→ Exercise details: The answer should consist of every line in the material below that has the word "last".

→ Extracted material:
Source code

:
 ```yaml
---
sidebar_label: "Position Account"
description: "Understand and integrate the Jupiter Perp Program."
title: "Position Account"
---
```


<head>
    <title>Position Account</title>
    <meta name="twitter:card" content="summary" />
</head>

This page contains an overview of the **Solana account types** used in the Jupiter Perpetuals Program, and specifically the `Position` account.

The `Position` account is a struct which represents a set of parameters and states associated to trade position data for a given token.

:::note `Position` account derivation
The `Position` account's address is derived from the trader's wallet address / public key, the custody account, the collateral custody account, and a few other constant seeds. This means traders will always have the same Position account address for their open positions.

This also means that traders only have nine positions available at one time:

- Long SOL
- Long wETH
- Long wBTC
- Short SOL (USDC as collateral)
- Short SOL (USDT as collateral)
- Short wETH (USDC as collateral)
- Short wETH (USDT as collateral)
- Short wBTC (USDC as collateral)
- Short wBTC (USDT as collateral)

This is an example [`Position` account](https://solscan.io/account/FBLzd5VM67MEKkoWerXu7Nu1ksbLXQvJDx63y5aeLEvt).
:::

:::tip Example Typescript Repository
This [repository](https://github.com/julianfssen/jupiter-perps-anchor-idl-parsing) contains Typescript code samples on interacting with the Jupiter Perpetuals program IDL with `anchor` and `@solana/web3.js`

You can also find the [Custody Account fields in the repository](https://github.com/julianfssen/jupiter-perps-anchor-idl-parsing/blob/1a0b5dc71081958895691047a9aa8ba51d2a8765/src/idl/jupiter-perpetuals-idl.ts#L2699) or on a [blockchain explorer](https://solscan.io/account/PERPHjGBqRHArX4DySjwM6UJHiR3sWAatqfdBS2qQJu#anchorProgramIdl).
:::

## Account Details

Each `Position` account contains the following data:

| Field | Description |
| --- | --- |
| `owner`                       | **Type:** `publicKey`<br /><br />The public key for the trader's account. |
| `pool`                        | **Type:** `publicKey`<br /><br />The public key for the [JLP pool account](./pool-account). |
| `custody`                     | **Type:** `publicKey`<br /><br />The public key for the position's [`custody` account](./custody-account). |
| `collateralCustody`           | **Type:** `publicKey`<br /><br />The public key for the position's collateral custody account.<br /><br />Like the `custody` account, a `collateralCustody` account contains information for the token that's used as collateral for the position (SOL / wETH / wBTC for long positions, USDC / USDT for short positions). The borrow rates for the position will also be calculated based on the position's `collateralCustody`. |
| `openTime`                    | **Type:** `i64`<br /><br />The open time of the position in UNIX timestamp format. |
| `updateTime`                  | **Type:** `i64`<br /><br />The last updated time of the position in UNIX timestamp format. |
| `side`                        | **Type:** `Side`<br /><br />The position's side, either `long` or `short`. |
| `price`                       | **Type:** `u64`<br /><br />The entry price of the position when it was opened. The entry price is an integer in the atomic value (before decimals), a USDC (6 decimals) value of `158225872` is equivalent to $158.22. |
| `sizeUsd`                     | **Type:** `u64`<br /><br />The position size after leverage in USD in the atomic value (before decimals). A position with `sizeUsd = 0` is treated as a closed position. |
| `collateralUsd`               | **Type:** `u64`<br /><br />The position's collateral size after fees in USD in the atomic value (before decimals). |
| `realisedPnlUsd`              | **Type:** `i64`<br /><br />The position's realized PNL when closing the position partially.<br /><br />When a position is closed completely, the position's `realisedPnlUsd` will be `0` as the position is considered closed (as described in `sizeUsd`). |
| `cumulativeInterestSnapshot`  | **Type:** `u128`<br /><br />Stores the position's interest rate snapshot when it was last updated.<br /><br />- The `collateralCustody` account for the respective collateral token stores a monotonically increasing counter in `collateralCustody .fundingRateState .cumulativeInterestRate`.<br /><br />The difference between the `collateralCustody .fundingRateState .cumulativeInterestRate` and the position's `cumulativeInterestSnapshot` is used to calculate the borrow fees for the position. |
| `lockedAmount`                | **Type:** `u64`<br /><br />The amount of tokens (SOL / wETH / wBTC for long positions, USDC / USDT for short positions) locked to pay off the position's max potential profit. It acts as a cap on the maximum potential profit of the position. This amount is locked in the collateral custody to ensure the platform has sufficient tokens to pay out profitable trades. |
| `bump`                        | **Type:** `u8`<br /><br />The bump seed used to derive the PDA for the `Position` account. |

→ Exercise answer:
| `updateTime`                  | **Type:** `i64`<br /><br />The last updated time of the position in UNIX timestamp format. |
| `cumulativeInterestSnapshot`  | **Type:** `u128`<br /><br />Stores the position's interest rate snapshot when it was last updated.<br /><br />- The `collateralCustody` account for the respective collateral token stores a monotonically increasing counter in `collateralCustody .fundingRateState .cumulativeInterestRate`.<br /><br />The difference between the `collateralCustody .fundingRateState .cumulativeInterestRate` and the position's `cumulativeInterestSnapshot` is used to calculate the borrow fees for the position. |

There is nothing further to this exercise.